The 20:12 collective is comprised of the following artists: Victoria Heald, Nick Lord, Anika Manuel, Hannah Hopkins, Abigail Box, John Williams, Patrick Simkins, Johan Andersson, Michael English, Rebecca Molloy, Helen Gorrill, and Edward Sutcliffe.
Above: Nick Lord, Mark Cavendish. Photo © Degree Art
Press Play House
Araxie Kutchukian: Beyond
2-12 August 2012
Press Play House is an independent production company which sometimes transforms into a gallery space. For a week in August, PPH is hosting a solo exhibition of paintings by Araxie Kutchukian. The imagery references Greco-Roman classicism, whilst simultaneously drawing inspiration from every day life. For subject matter, the artist appropriates lost forgotten photographs, redundant images and memes from contemporary culture, which she adapts and re-contextualises.
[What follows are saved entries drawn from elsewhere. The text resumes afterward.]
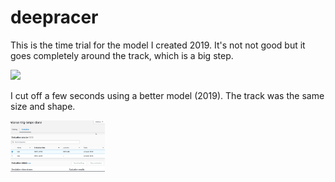 # deepracer
This is the time trial for the model I created 2019. It's not not good but it goes completely around the track, which is a big step. 

<img src="/deep-racer-time-trial.gif"/>

I cut off a few seconds using a better model (2019). The track was the same size and shape.

<img src="/better-lap-time.png" width="30%"/>
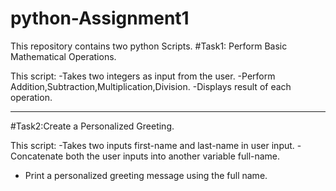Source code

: # python-Assignment1
This repository contains two python Scripts.
#Task1: Perform Basic Mathematical Operations.

This script:
-Takes two integers as input from  the user.
-Perform Addition,Subtraction,Multiplication,Division.
-Displays result of each operation.

-------------------------------------------------------------------------------------------------------------------------------------------------------------------------
#Task2:Create a Personalized Greeting.

This script:
-Takes two inputs first-name and last-name in user input.
-Concatenate both the user inputs into another variable full-name.
- Print a personalized greeting message using the full name.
This eclectic mix paradoxically gives Kutchukian’s art a traditional pictorial coherence, whilst also subverting it.
Araxie Kutchukian trained in fine art painting at the Wimbledon College of Art, London, graduating in 2008. She now lives and works in London. Kutchukian has exhibited in both London and Armenia.
Above: installation view of Araxie Kutchukian: Beyond at Press Play House.
Words: Carla Raffinetti, © Artlyst.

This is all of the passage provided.